What you need to do:
For the data below, report how many lines include the word "concat", and write nothing else.

Dataset entries
┄┄┄┄┄┄

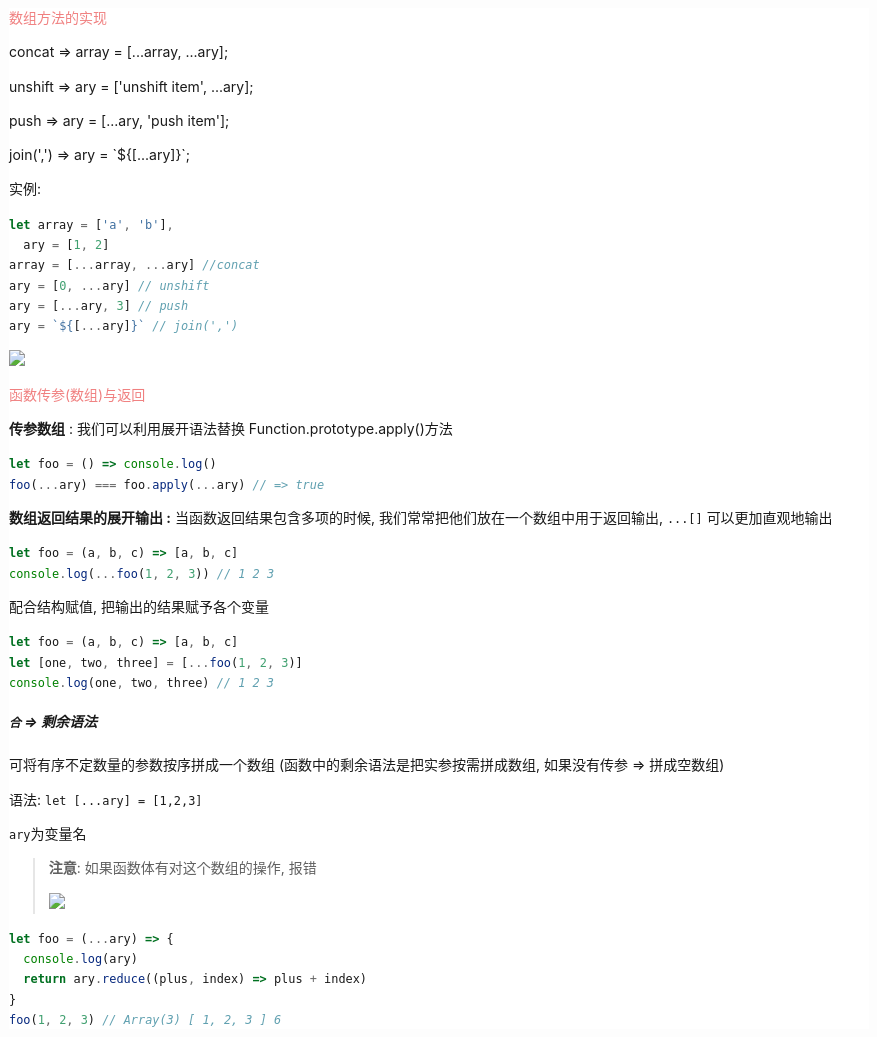 <span style='color:lightcoral'>数组方法的实现</span>

concat => array = [...array, ...ary];

unshift => ary = ['unshift item', ...ary];

push => ary = [...ary, 'push item'];

join(',') => ary = \`${[...ary]}\`;

实例:

```js
let array = ['a', 'b'],
  ary = [1, 2]
array = [...array, ...ary] //concat
ary = [0, ...ary] // unshift
ary = [...ary, 3] // push
ary = `${[...ary]}` // join(',')
```

![](https://static.beetcb.com?path=/postimg/12/7.png)

<span style='color:lightcoral'>函数传参(数组)与返回</span>

**传参数组** : 我们可以利用展开语法替换 Function.prototype.apply()方法

```js
let foo = () => console.log()
foo(...ary) === foo.apply(...ary) // => true
```

**数组返回结果的展开输出 :** 当函数返回结果包含多项的时候, 我们常常把他们放在一个数组中用于返回输出, `...[]` 可以更加直观地输出

```js
let foo = (a, b, c) => [a, b, c]
console.log(...foo(1, 2, 3)) // 1 2 3
```

配合结构赋值, 把输出的结果赋予各个变量

```js
let foo = (a, b, c) => [a, b, c]
let [one, two, three] = [...foo(1, 2, 3)]
console.log(one, two, three) // 1 2 3
```

##### **`合` => 剩余语法**

可将有序不定数量的参数按序拼成一个数组 (函数中的剩余语法是把实参按需拼成数组, 如果没有传参 => 拼成空数组)

语法: `let [...ary] = [1,2,3]`

`ary`为变量名

> **注意**: 如果函数体有对这个数组的操作, 报错
>
> ![](https://static.beetcb.com?path=/postimg/12/8.png)

```js
let foo = (...ary) => {
  console.log(ary)
  return ary.reduce((plus, index) => plus + index)
}
foo(1, 2, 3) // Array(3) [ 1, 2, 3 ] 6
```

┄┄┄┄┄┄

Task result:
2